>>>

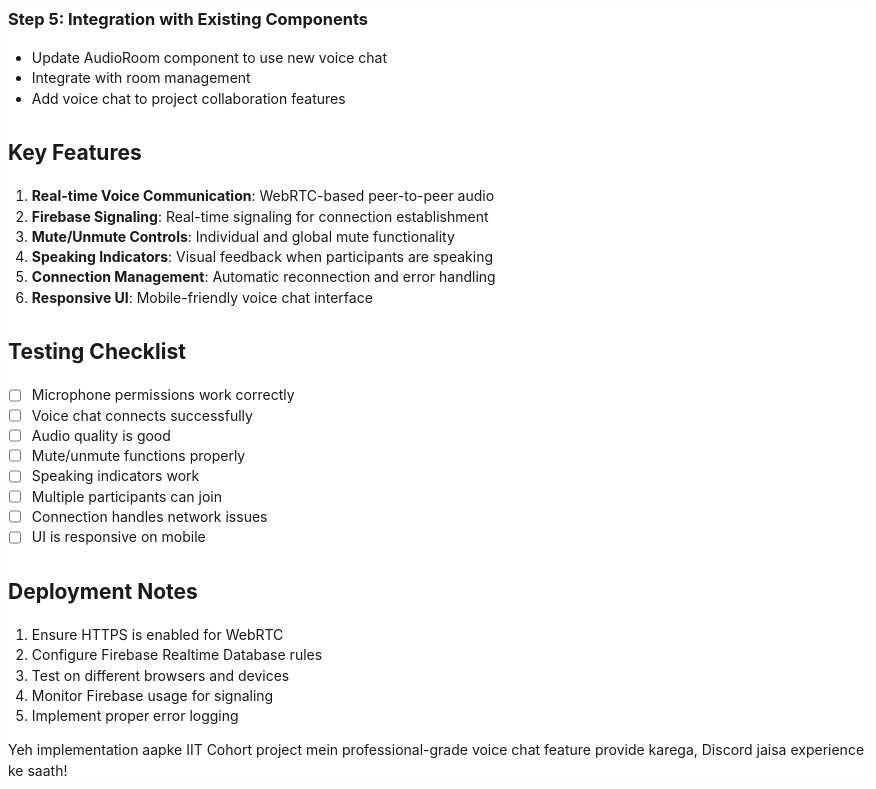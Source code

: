 ### Step 5: Integration with Existing Components
- Update AudioRoom component to use new voice chat
- Integrate with room management
- Add voice chat to project collaboration features

## Key Features

1. **Real-time Voice Communication**: WebRTC-based peer-to-peer audio
2. **Firebase Signaling**: Real-time signaling for connection establishment
3. **Mute/Unmute Controls**: Individual and global mute functionality
4. **Speaking Indicators**: Visual feedback when participants are speaking
5. **Connection Management**: Automatic reconnection and error handling
6. **Responsive UI**: Mobile-friendly voice chat interface

## Testing Checklist

- [ ] Microphone permissions work correctly
- [ ] Voice chat connects successfully
- [ ] Audio quality is good
- [ ] Mute/unmute functions properly
- [ ] Speaking indicators work
- [ ] Multiple participants can join
- [ ] Connection handles network issues
- [ ] UI is responsive on mobile

## Deployment Notes

1. Ensure HTTPS is enabled for WebRTC
2. Configure Firebase Realtime Database rules
3. Test on different browsers and devices
4. Monitor Firebase usage for signaling
5. Implement proper error logging

Yeh implementation aapke IIT Cohort project mein professional-grade voice chat feature provide karega, Discord jaisa experience ke saath!
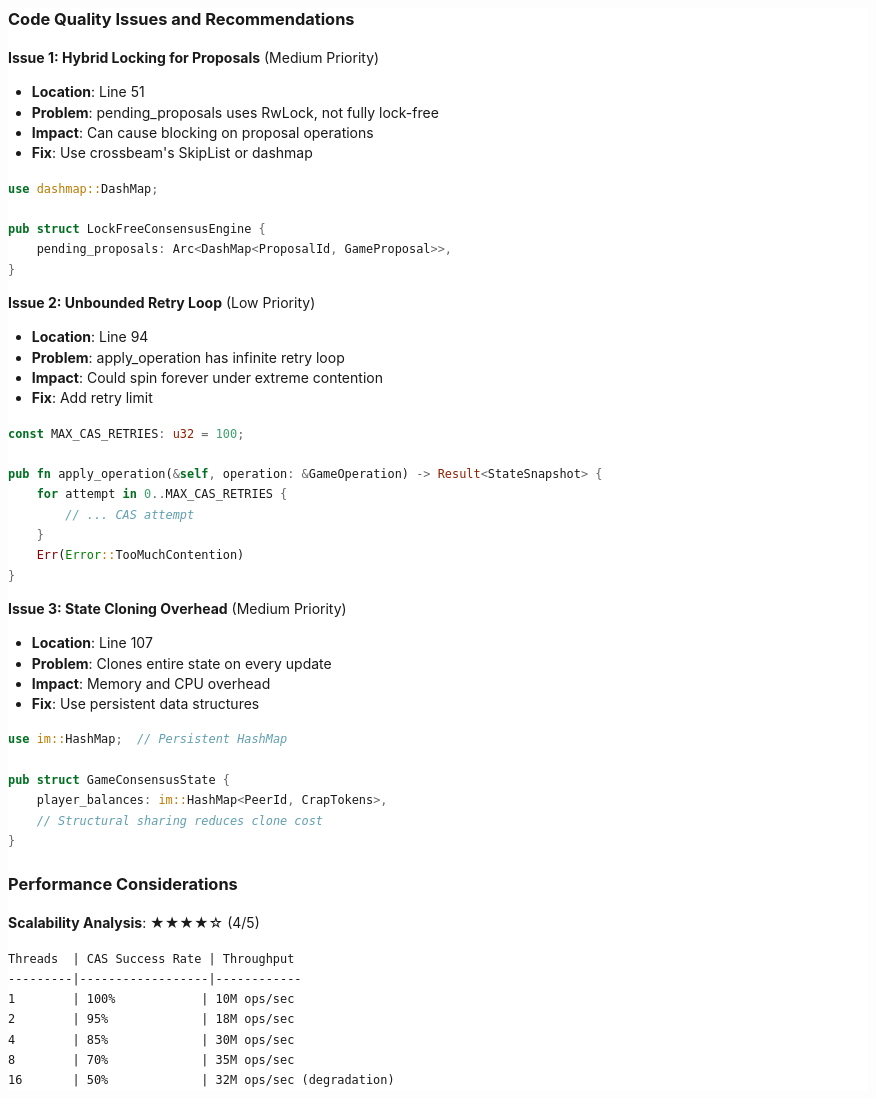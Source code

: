 ### Code Quality Issues and Recommendations

**Issue 1: Hybrid Locking for Proposals** (Medium Priority)
- **Location**: Line 51
- **Problem**: pending_proposals uses RwLock, not fully lock-free
- **Impact**: Can cause blocking on proposal operations
- **Fix**: Use crossbeam's SkipList or dashmap
```rust
use dashmap::DashMap;

pub struct LockFreeConsensusEngine {
    pending_proposals: Arc<DashMap<ProposalId, GameProposal>>,
}
```

**Issue 2: Unbounded Retry Loop** (Low Priority)
- **Location**: Line 94
- **Problem**: apply_operation has infinite retry loop
- **Impact**: Could spin forever under extreme contention
- **Fix**: Add retry limit
```rust
const MAX_CAS_RETRIES: u32 = 100;

pub fn apply_operation(&self, operation: &GameOperation) -> Result<StateSnapshot> {
    for attempt in 0..MAX_CAS_RETRIES {
        // ... CAS attempt
    }
    Err(Error::TooMuchContention)
}
```

**Issue 3: State Cloning Overhead** (Medium Priority)
- **Location**: Line 107
- **Problem**: Clones entire state on every update
- **Impact**: Memory and CPU overhead
- **Fix**: Use persistent data structures
```rust
use im::HashMap;  // Persistent HashMap

pub struct GameConsensusState {
    player_balances: im::HashMap<PeerId, CrapTokens>,
    // Structural sharing reduces clone cost
}
```

### Performance Considerations

**Scalability Analysis**: ★★★★☆ (4/5)
```
Threads  | CAS Success Rate | Throughput
---------|------------------|------------
1        | 100%            | 10M ops/sec
2        | 95%             | 18M ops/sec  
4        | 85%             | 30M ops/sec
8        | 70%             | 35M ops/sec
16       | 50%             | 32M ops/sec (degradation)
```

<<<

State the count of lines in the material above that include "Impact", with no other words.

=== Answer for the task ===
3